The green anaconda's scientific name is derived from the Greek εὐνήκτης, meaning "good swimmer", and the Latin murinus, meaning "of mice", for being thought to prey on mice.

Description

E. murinus, New England Aquarium

The green anaconda is the world's heaviest and one of the world's longest snakes, coming to 5.21 m (17.1 ft) long.[2] More typical mature specimens reportedly can range up to 5 m (16.4 ft), with adult females, with a mean length of about 4.6 m (15.1 ft), being generally much larger than the males, which average around 3 m (9.8 ft).[3][4][5] Weights are less well studied, though reportedly range from 30 to 70 kg (66 to 154 lb) in a typical adult.[6][7] It is the largest snake native to the Americas. Although it is slightly shorter than the reticulated python, it is far bulkier; the bulk of a 4.5 m green anaconda is comparable to that of a 7.4 m reticulated python.[8] Eunectes murinus is probably the heaviest extant species of snake or squamate in the world, perhaps only rivaled by the Komodo dragon.[9] Reports of anacondas 11–12 m (35–40 ft) or even longer also exist, but such claims must be regarded with caution, as no specimens of such lengths have ever been deposited in a museum and hard evidence is lacking.[10] A US$50,000 cash reward is on offer for anyone who can catch an anaconda 30 ft (9.1 m) or more long.[11] The longest and heaviest verified specimen encountered by Dr.
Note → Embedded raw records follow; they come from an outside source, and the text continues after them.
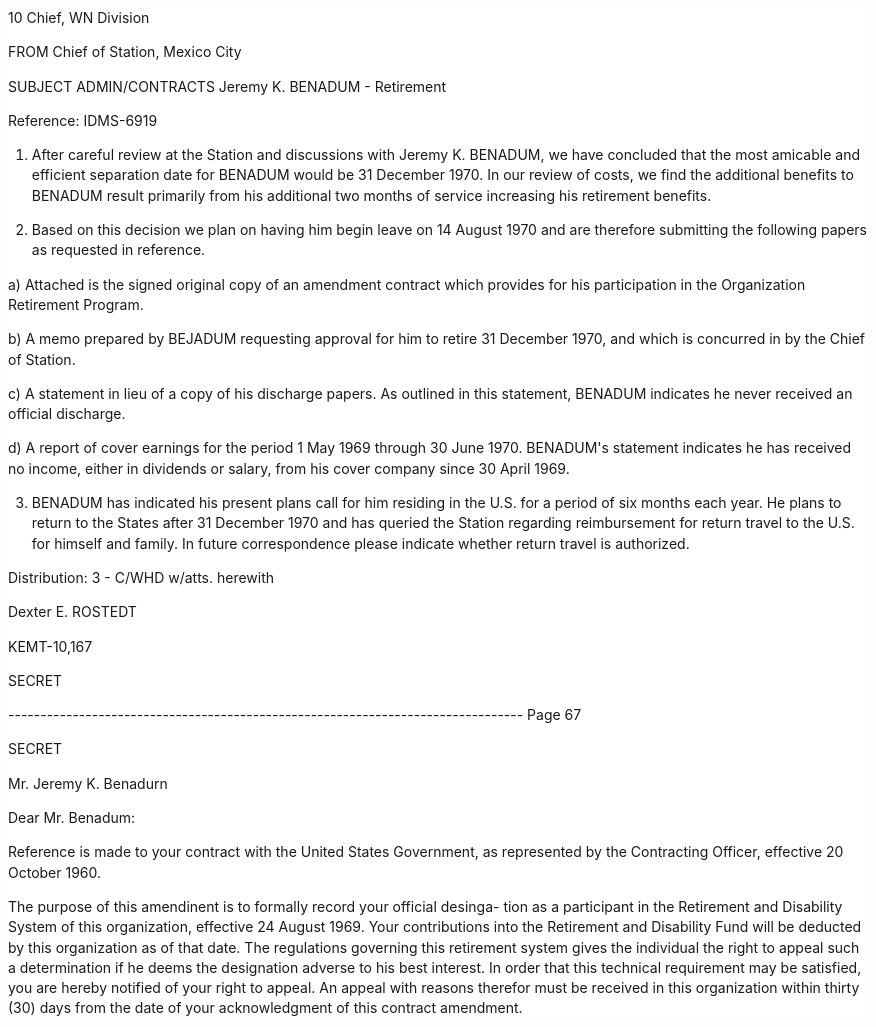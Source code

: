 10
Chief, WN Division

FROM
Chief of Station, Mexico City

SUBJECT ADMIN/CONTRACTS
Jeremy K. BENADUM - Retirement

Reference: IDMS-6919

1. After careful review at the Station and discussions with Jeremy K. BENADUM, we have concluded that the most amicable and efficient separation date for BENADUM would be 31 December 1970. In our review of costs, we find the additional benefits to BENADUM result primarily from his additional two months of service increasing his retirement benefits.

2. Based on this decision we plan on having him begin leave on 14 August 1970 and are therefore submitting the following papers as requested in reference.

a) Attached is the signed original copy of an amendment contract which provides for his participation in the Organization Retirement Program.

b) A memo prepared by BEJADUM requesting approval for him to retire 31 December 1970, and which is concurred in by the Chief of Station.

c) A statement in lieu of a copy of his discharge papers. As outlined in this statement, BENADUM indicates he never received an official discharge.

d) A report of cover earnings for the period 1 May 1969 through 30 June 1970. BENADUM's statement indicates he has received no income, either in dividends or salary, from his cover company since 30 April 1969.

3. BENADUM has indicated his present plans call for him residing in the U.S. for a period of six months each year. He plans to return to the States after 31 December 1970 and has queried the Station regarding reimbursement for return travel to the U.S. for himself and family. In future correspondence please indicate whether return travel is authorized.

Distribution:
3 - C/WHD w/atts. herewith

Dexter E. ROSTEDT

KEMT-10,167

SECRET


-------------------------------------------------------------------------------- Page 67

SECRET

Mr. Jeremy K. Benadurn

Dear Mr. Benadum:

Reference is made to your contract with the United States Government, as represented by the Contracting Officer, effective 20 October 1960.

The purpose of this amendinent is to formally record your official desinga- tion as a participant in the Retirement and Disability System of this organization, effective 24 August 1969. Your contributions into the Retirement and Disability Fund will be deducted by this organization as of that date. The regulations governing this retirement system gives the individual the right to appeal such a determination if he deems the designation adverse to his best interest. In order that this technical requirement may be satisfied, you are hereby notified of your right to appeal. An appeal with reasons therefor must be received in this organization within thirty (30) days from the date of your acknowledgment of this contract amendment.

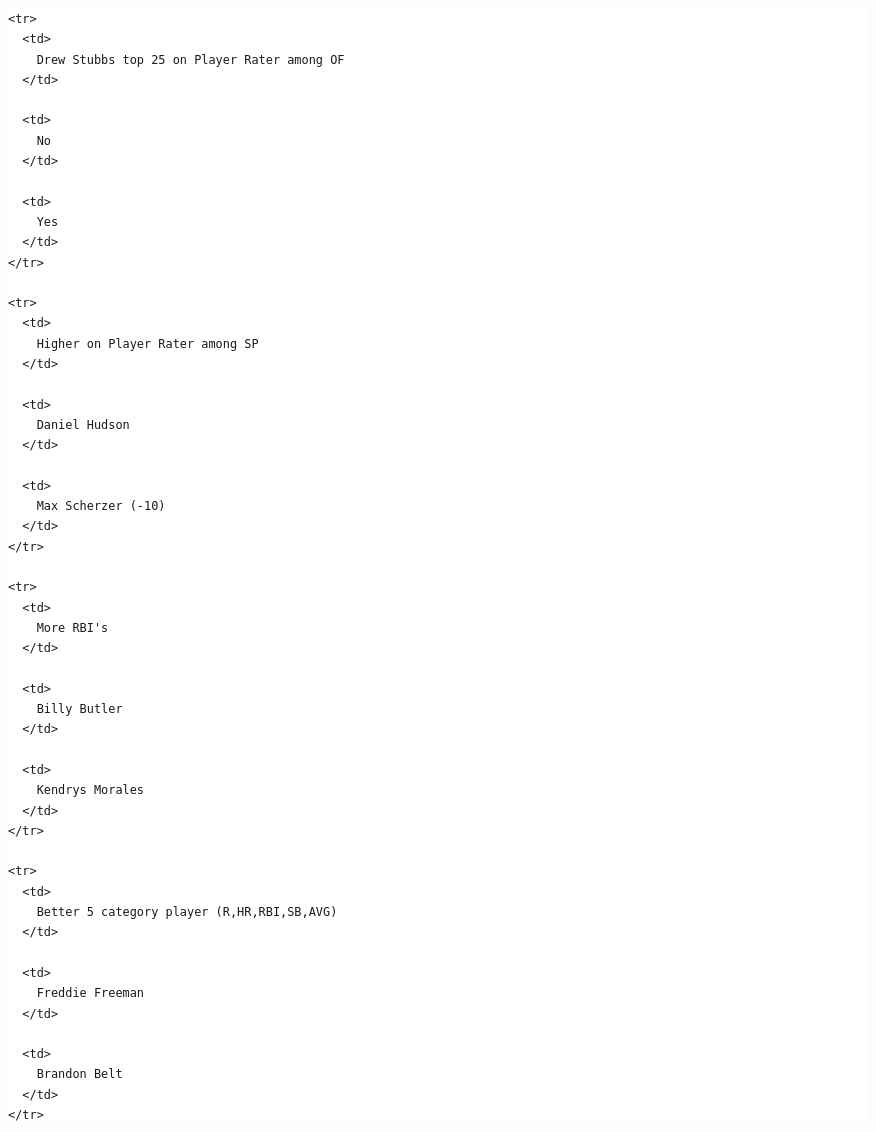     <tr>
      <td>
        Drew Stubbs top 25 on Player Rater among OF
      </td>

      <td>
        No
      </td>

      <td>
        Yes
      </td>
    </tr>

    <tr>
      <td>
        Higher on Player Rater among SP
      </td>

      <td>
        Daniel Hudson
      </td>

      <td>
        Max Scherzer (-10)
      </td>
    </tr>

    <tr>
      <td>
        More RBI's
      </td>

      <td>
        Billy Butler
      </td>

      <td>
        Kendrys Morales
      </td>
    </tr>

    <tr>
      <td>
        Better 5 category player (R,HR,RBI,SB,AVG)
      </td>

      <td>
        Freddie Freeman
      </td>

      <td>
        Brandon Belt
      </td>
    </tr>
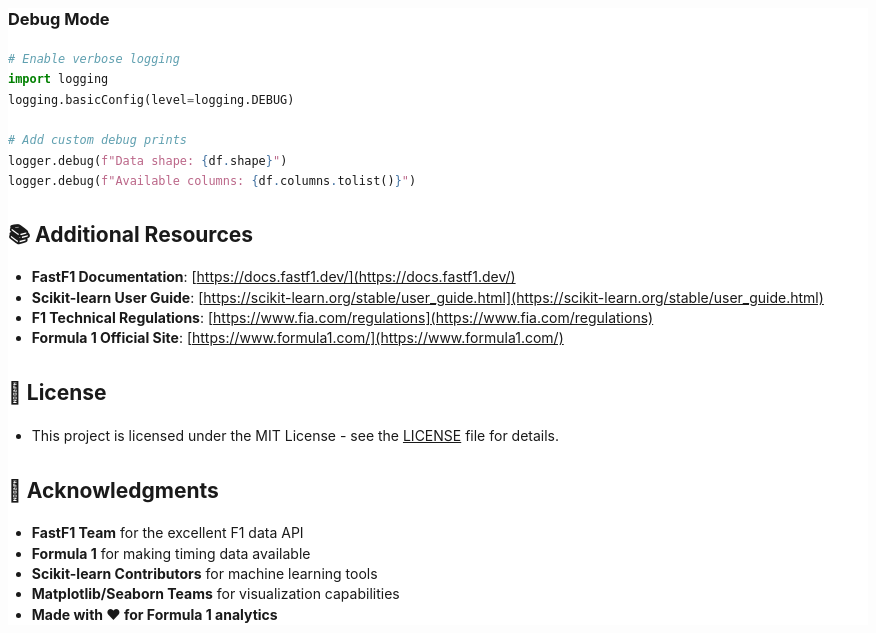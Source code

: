 ### Debug Mode
```python
# Enable verbose logging
import logging
logging.basicConfig(level=logging.DEBUG)

# Add custom debug prints
logger.debug(f"Data shape: {df.shape}")
logger.debug(f"Available columns: {df.columns.tolist()}")
```

## 📚 Additional Resources

- **FastF1 Documentation**: [https://docs.fastf1.dev/](https://docs.fastf1.dev/)
- **Scikit-learn User Guide**: [https://scikit-learn.org/stable/user_guide.html](https://scikit-learn.org/stable/user_guide.html)
- **F1 Technical Regulations**: [https://www.fia.com/regulations](https://www.fia.com/regulations)
- **Formula 1 Official Site**: [https://www.formula1.com/](https://www.formula1.com/)

## 📄 License
- This project is licensed under the MIT License - see the [LICENSE](LICENSE) file for details.

## 🙏 Acknowledgments
- **FastF1 Team** for the excellent F1 data API
- **Formula 1** for making timing data available
- **Scikit-learn Contributors** for machine learning tools
- **Matplotlib/Seaborn Teams** for visualization capabilities
- **Made with ❤️ for Formula 1 analytics**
Jesús Antonio Rivas, who had examined more than a thousand anacondas,[12] was a female 5.21 m (17.1 ft) long and weighing 97.5 kg (215 lb).[2]

Close-up of head

The color pattern consists of an olive green background overlaid with black blotches along the length of the body. The head is narrow compared to the body, usually with distinctive orange-yellow striping on either side. The eyes are set high on the head, allowing the snake to see out of the water while swimming without exposing its body.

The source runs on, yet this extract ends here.